Task brief:
Your answer consists of the lines in the data that contain "However". Copy each of them.

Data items
•••

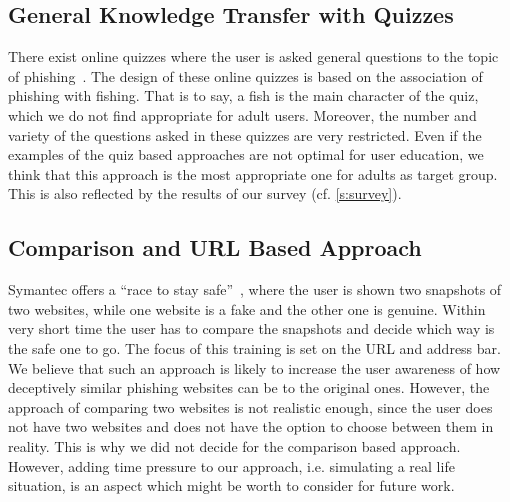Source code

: \subsection{General Knowledge Transfer with Quizzes}
There exist online quizzes where the user is asked general questions to the topic of phishing~\cite{icicibank,onguardonline}. 
The design of these online quizzes is based on the association of phishing with fishing. 
That is to say, a fish is the main character of the quiz, which we do not find appropriate for adult users. 
Moreover, the number and variety of the questions asked in these quizzes are very restricted. 
Even if the examples of the quiz based approaches are not optimal for user education, we think that this approach is the most appropriate one for adults as target group. 
This is also reflected by the results of our survey (cf. \autoref{s:survey}).

\subsection{Comparison and URL Based Approach}
Symantec offers a ``race to stay safe''~\cite{staysafeonline}, where the user is shown two snapshots of two websites, while one website is a fake and the other one is genuine. 
Within very short time the user has to compare the snapshots and decide which way is the safe one to go. 
The focus of this training is set on the URL and address bar. 
We believe that such an approach is likely to increase the user awareness of how deceptively similar phishing websites can be to the original ones. 
However, the approach of comparing two websites is not realistic enough, since the user does not have two websites and does not have the option to choose between them in reality. 
This is why we did not decide for the comparison based approach. 
However, adding time pressure to our approach, i.e. simulating a real life situation, is an aspect which might be worth to consider for future work.



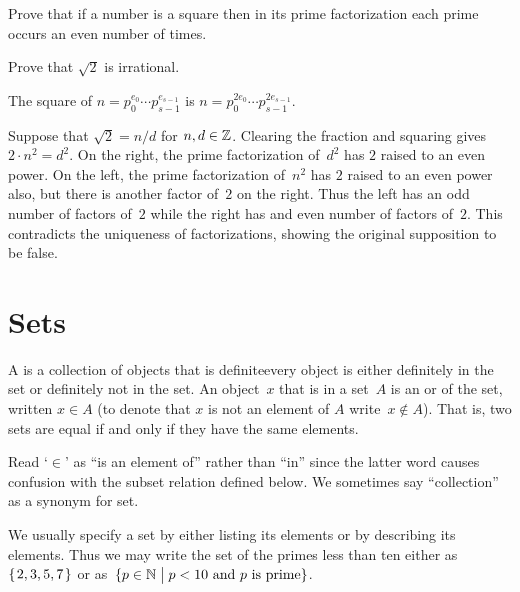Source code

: \documentclass{ibl}  %
\begin{document}
\begin{ex} 
\begin{exes}
\item Prove that if a number is a square then in its prime factorization 
  each prime occurs an even number of times.
\item Prove that $\sqrt{2}$ is irrational.
\end{exes}
\begin{ans}
\begin{exes}
\item The square of $n=p_0^{e_0}\cdots p_{s-1}^{e_{s-1}}$ is
  $n=p_0^{2e_0}\cdots p_{s-1}^{2e_{s-1}}$.
\item Suppose that $\sqrt{2}=n/d$ for $n,d\in\mathbb{Z}$.
  Clearing the fraction and squaring gives $2\cdot n^2=d^2$.
  On the right, the prime factorization of~$d^2$ has $2$ raised to an even 
  power.
  On the left, the prime factorization of~$n^2$ has $2$ raised to an even power
  also, but there is another factor of~$2$ on the right.
  Thus the left has an odd number of factors of~$2$ while the right has
  and even number of factors of~$2$.
  This contradicts the uniqueness of factorizations, showing the 
  original supposition to be false. 
\end{exes}
\end{ans}
\end{ex}










\chapter{Sets}
\begin{df}
A  is a collection of objects that is definite\Dash every 
object is either
definitely in the set or definitely not in the set.
An object~$x$ that is in a set~$A$ is an 
or 
of the set, written $x\in A$
(to denote that $x$ is not an element of $A$ write~$x\notin A$).
That is, two sets are equal if and only if they have the same elements.
\end{df}
\noindent Read `$\in$' as ``is an element of'' rather than ``in'' since the 
latter word causes confusion with 
the subset relation defined below.
We sometimes say ``collection'' as a synonym for set.

We usually specify a set by either listing its elements or by
describing its elements.
Thus we may write 
the set of the primes less than ten 
either as $\mbox{$\{\hspace{0.1em}2, 3, 5, 7\hspace{0.1em}\}$}$ or as~$\{p\in\mathbb{N} \bigm| \text{$p<10$ and $p$ is prime}\}$.
\end{document}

•••

Your response:
However, the approach of comparing two websites is not realistic enough, since the user does not have two websites and does not have the option to choose between them in reality. 
However, adding time pressure to our approach, i.e. simulating a real life situation, is an aspect which might be worth to consider for future work.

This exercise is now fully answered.